Carbon and environmental profiling of hard landscape materials
Carbon and Environmental Profiling of Hard Landscape Materials
Executive Summery from the Report, the entire report can be found at the link below.
This study examines the ways in which the choice of hard materials in landscape projects affects the total level of CO2 emissions from those projects. It aims to better inform landscape design and construction professionals in New Zealand about some of the consequences of their choices.

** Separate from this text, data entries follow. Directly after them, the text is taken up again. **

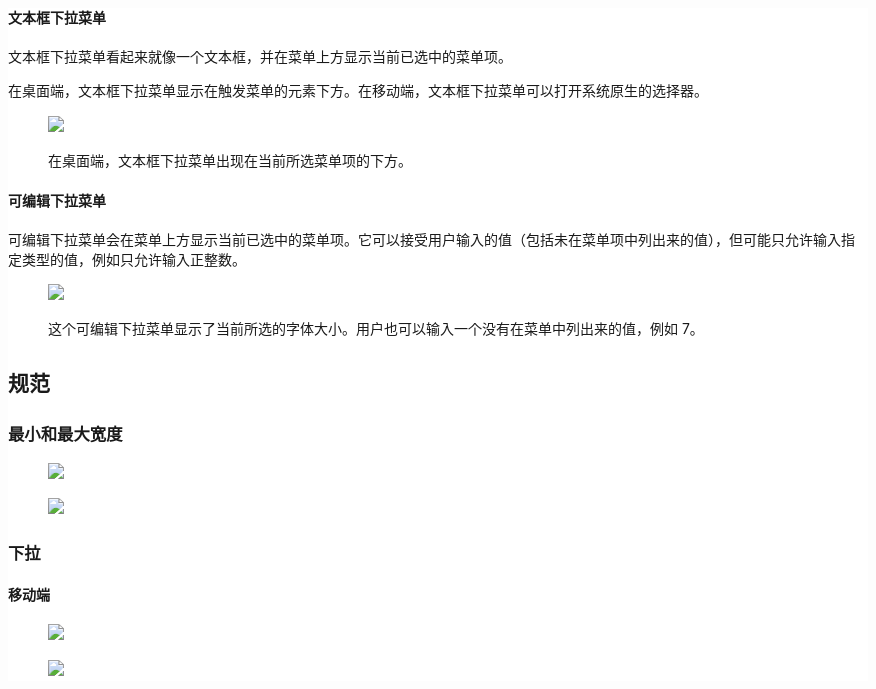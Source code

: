 [en]: <> (Text field dropdown menu)
#### 文本框下拉菜单

[en]: <> (Text field dropdown menus look like text fields and display the currently selected item above the menu.)
文本框下拉菜单看起来就像一个文本框，并在菜单上方显示当前已选中的菜单项。

[en]: <> (On desktop, a text field dropdown menu appears below the element triggering the dropdown. On mobile, a text field dropdown menu can open a native picker.)
在桌面端，文本框下拉菜单显示在触发菜单的元素下方。在移动端，文本框下拉菜单可以打开系统原生的选择器。

<figure>

![]({assets_path}/components/menus/text-field-menu-intro.png)

<figcaption>

[en]: <> (On desktop, a text field dropdown menu appears below the currently selected menu item.)
在桌面端，文本框下拉菜单出现在当前所选菜单项的下方。

</figcaption></figure>

[en]: <> (Editable dropdown menu)
#### 可编辑下拉菜单

[en]: <> (An editable dropdown menu displays the currently selected menu item above the menu. It can accept a user-entered value not listed in the menu, but may accept only certain types of values, such as only positive numbers.)
可编辑下拉菜单会在菜单上方显示当前已选中的菜单项。它可以接受用户输入的值（包括未在菜单项中列出来的值），但可能只允许输入指定类型的值，例如只允许输入正整数。

<figure>

![]({assets_path}/components/menus/editable-dropdown-intro.png)

<figcaption>

[en]: <> (This editable dropdown menu displays the currently selected font size. A user can also enter a value not listed in the menu, such as seven.)
这个可编辑下拉菜单显示了当前所选的字体大小。用户也可以输入一个没有在菜单中列出来的值，例如 7。

</figcaption></figure>

[en]: <> (Specs)
<h2 id="specs">规范</h2>

[en]: <> (Minimum and maximum width)
### 最小和最大宽度

<figure>

![]({assets_path}/components/menus/specs-menu-width-min.png)

</figure><figure>

![]({assets_path}/components/menus/specs-menu-width-max.png)

</figure>

[en]: <> (Dropdown)
### 下拉

[en]: <> (Mobile)
#### 移动端

<figure>

![]({assets_path}/components/menus/specs-menu-dropdown-1.png)

</figure><figure>

![]({assets_path}/components/menus/specs-menu-dropdown-2.png)

</figure>


[en]: <> (Menus)
[en]: <> (Menus display a list of choices on temporary surfaces.)
[en]: <> (Usage)
[en]: <> (Anatomy)
[en]: <> (Behavior)
[en]: <> (Dropdown menu)
[en]: <> (Exposed dropdown menu)
[en]: <> (Usage)
[en]: <> (A menu displays a list of choices on a temporary surface. They appear when users interact with a button, action, or other control.)
[en]: <> (Principles)
[en]: <> (Nimble)
[en]: <> (Menus should be easy to open, close, and interact with.)
[en]: <> (Contextual)
[en]: <> (Menu content should be suited to user needs.)
[en]: <> (Scannable)
[en]: <> (Menu items should be easy to scan.)
[en]: <> (Types)
[en]: <> (Menus allow users make a selection from multiple options. They are less prominent and take up less space than selection controls, such as a set of radio buttons.)
[en]: <> (Dropdown menus)
[en]: <> (Dropdown menus display a list of options, triggered by an icon, button, or action. Their placement varies based on the element that opens them.)
[en]: <> (Exposed dropdown menus)
[en]: <> (Exposed dropdown menus display the currently selected menu item above the list of options. Some variations can accept user-entered input.)
[en]: <> (Placement)
[en]: <> (Elevation)
[en]: <> (Menus appear in front of all other permanent UI elements.)
[en]: <> (Menus appear at a higher elevation than all other permanent UI elements.)
[en]: <> (Height)
[en]: <> (The maximum height of a menu should be at least one row less than the height of the app’s UI.)
[en]: <> (The rows in this menu are 32dp tall. That’s also the space used between the menu and the bottom of the screen.)
[en]: <> (Position)
[en]: <> (Menus should be positioned relative to the edge of the screen or browser. They typically appear next to \(or in front of\) the element that generates them. If they are in a position to be cut off by the browser or screen’s edge, the menu can instead appear to the left, right, or above the element that generates it.)
[en]: <> (Menus can change their position to avoid being truncated by the screen or browser’s edge.)
[en]: <> (Anatomy)
[en]: <> (Menus display lists of related options \(which can be grouped together\) as well as unrelated options. Menus appear when a user taps an interactive UI element such as an icon, button, action, or content, such as selected items or text.)
[en]: <> (Text list)
[en]: <> (Container)
[en]: <> (Text)
[en]: <> (Divider)
[en]: <> (Text and icon list)
[en]: <> (Container)
[en]: <> (Leading icon)
[en]: <> (Text)
[en]: <> (Divider)
[en]: <> (Text, icon, and keyboard command list)
[en]: <> (Container)
[en]: <> (Leading icon)
[en]: <> (Text)
[en]: <> (Divider)
[en]: <> (Command)
[en]: <> (Cascading menu indicator)
[en]: <> (Text with selection state list)
[en]: <> (Selection state)
[en]: <> (Actions)
[en]: <> (Disabled actions)
[en]: <> (Display actions as disabled when they can only be used sometimes, under certain conditions. They should be displayed as disabled rather than removing them.)
[en]: <> (The Redo action is disabled when that action isn’t available, and the Cut and Copy actions are disabled until content is selected.)
[en]: <> (Behavior)
[en]: <> (Scrolling)
[en]: <> (If not all menu items are displayed at once, menus can be scrollable. In this state, menus show a persistent scrollbar.)
[en]: <> (When its content is scrollable, menus display scrollbars.)
[en]: <> (Motion)
[en]: <> (Menus open using a scale animation \(an animation that shows an element grow in size\). The animation creates a relationship between the menu and the action that generates the menu.)
[en]: <> (Position)
[en]: <> (A menu’s position on screen affects where and how it will appear. If opened at the top of the screen, it will expand downwards \(to avoid being cropped\).)
[en]: <> (Menus at different positions on screen open in different ways, adapting to the space available.)
[en]: <> (By default, menus open with an entrance animation. However, on desktop, menus can skip the animation and open instantly instead.)
[en]: <> (Mobile menus have entrance animations)
[en]: <> (Desktop menus have the option to open instantly)
[en]: <> (Dropdown menu)
[en]: <> (Usage)
[en]: <> (A dropdown menu is a compact way of displaying multiple choices. It appears upon interaction with an element \(such as an icon or button\) or when users perform a specific action.)
[en]: <> (Placement)
[en]: <> (Dropdown menus are positioned relative to both the element that generates them and the edges of the screen or browser. They can appear in front of, beside, above, or below the element that generates them.)
[en]: <> (Default placement)
[en]: <> (A dropdown menu is typically positioned below the element that generates it.)
[en]: <> (A dropdown menu triggered by an icon on mobile.)
[en]: <> (Cascading menu \(Desktop only\))
[en]: <> (Cascading menus allow users to choose from a large variety of choices, by displaying menus with multiple levels of hierarchy.)
[en]: <> (They are organized into menus of parent list items that contain child list items. Child list items appear to right or left of parent list items, depending on where there is room to expand child list items.)
[en]: <> (A parent list item can trigger a cascading menus containing child actions.)
[en]: <> (Contextual menu)
[en]: <> (Contextual menus aren’t triggered by a consistent UI element. They appear next to where a user taps, and their actions can vary based on the tap target.)
[en]: <> (To reveal a contextual menu, tap and hold, or right click \(desktop\), selected text.)
[en]: <> (A contextual menu appears next to selected text.)
[en]: <> (Behavior)
[en]: <> (When an option is chosen from a dropdown menu, the element that generates it remains the same.)
[en]: <> (Tapping the icon triggers a dropdown menu.)
[en]: <> (Choosing a menu option doesn’t change the icon of the element generating the menu.)
[en]: <> (Exposed dropdown menu)
[en]: <> (Usage)
[en]: <> (Exposed dropdown menus display the currently selected menu item above the menu.)
[en]: <> (They can only be used when a single menu item can be chosen at a time.)
[en]: <> (This exposed dropdown menu displays the currently selected font above the menu.)
[en]: <> (Behavior)
[en]: <> (Upon selecting an item, an exposed dropdown menu updates to display that item. In some cases, it can accept user input and display a value \(whether or not it’s listed as a menu choice\).)
[en]: <> (Placement)
[en]: <> (An exposed dropdown menu is positioned below the element that generates the dropdown. On mobile, it can appear in front of the element generating the dropdown.)
[en]: <> (Variations)
[en]: <> (An exposed dropdown menu can be customized to have a different appearance or behavior.)
[en]: <> (Desktop)
[en]: <> (Dropdown \(desktop\))
[en]: <> (dense)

The findings are also relevant to those in other professions or organisations which specify or use hard materials when implementing landscape change.
The research questions are to:
1. Identify and compile a list of typical hard landscape materials and techniques (see table 2);
2. Define the carbon and environmental footprint of selected materials, with reference to embodied energy (see Chapter 4.2); and
3. Develop an outline approach to the ways in which this information could be used as a tool for professional landscape architects, to better inform their decision-making processes in regard to specification of materials and techniques (see Chapter 5).
The study reviewed the application of three key sustainability measurement systems to landscape design (Leadership in Energy and Environmental Design, Green Star and Life Cycle Assessment). The Life Cycle Assessment (LCA) was adopted as a tool to enable evaluation of the full 'cost' of materials used in landscape projects, and therefore facilitate a more informed choice of those materials. A sample of five commonly used materials was chosen for this study in the form of 'functional units', which were defined as 10m2 surfaces. The materials were: timber, steel, concrete, aggregate and asphaltic concrete. Timber was found to be the 'least cost' material with regard to CO2 emissions, while aggregate and asphaltic concrete were 'least cost' with regard to embodied energy and dollars.
Potential tools for the landscape profession that build upon the findings from this study were discussed, and it was noted that there is a substantial amount of landscape and NZ-specific research that still needs to be undertaken to enable more detailed comparisons of materials options to be made for landscape projects.
The preliminary work was conducted by Kirsten O'Connor as part of a Summer Research Scholarship offered by Lincoln University, in partnership with Craig Pocock of Pocock Design:Environment Limited, based in Christchurch New Zealand. Supervision was provided by Mike Barthelmeh and Dr. Shannon Davis from the School of Landscape Architecture at Lincoln University.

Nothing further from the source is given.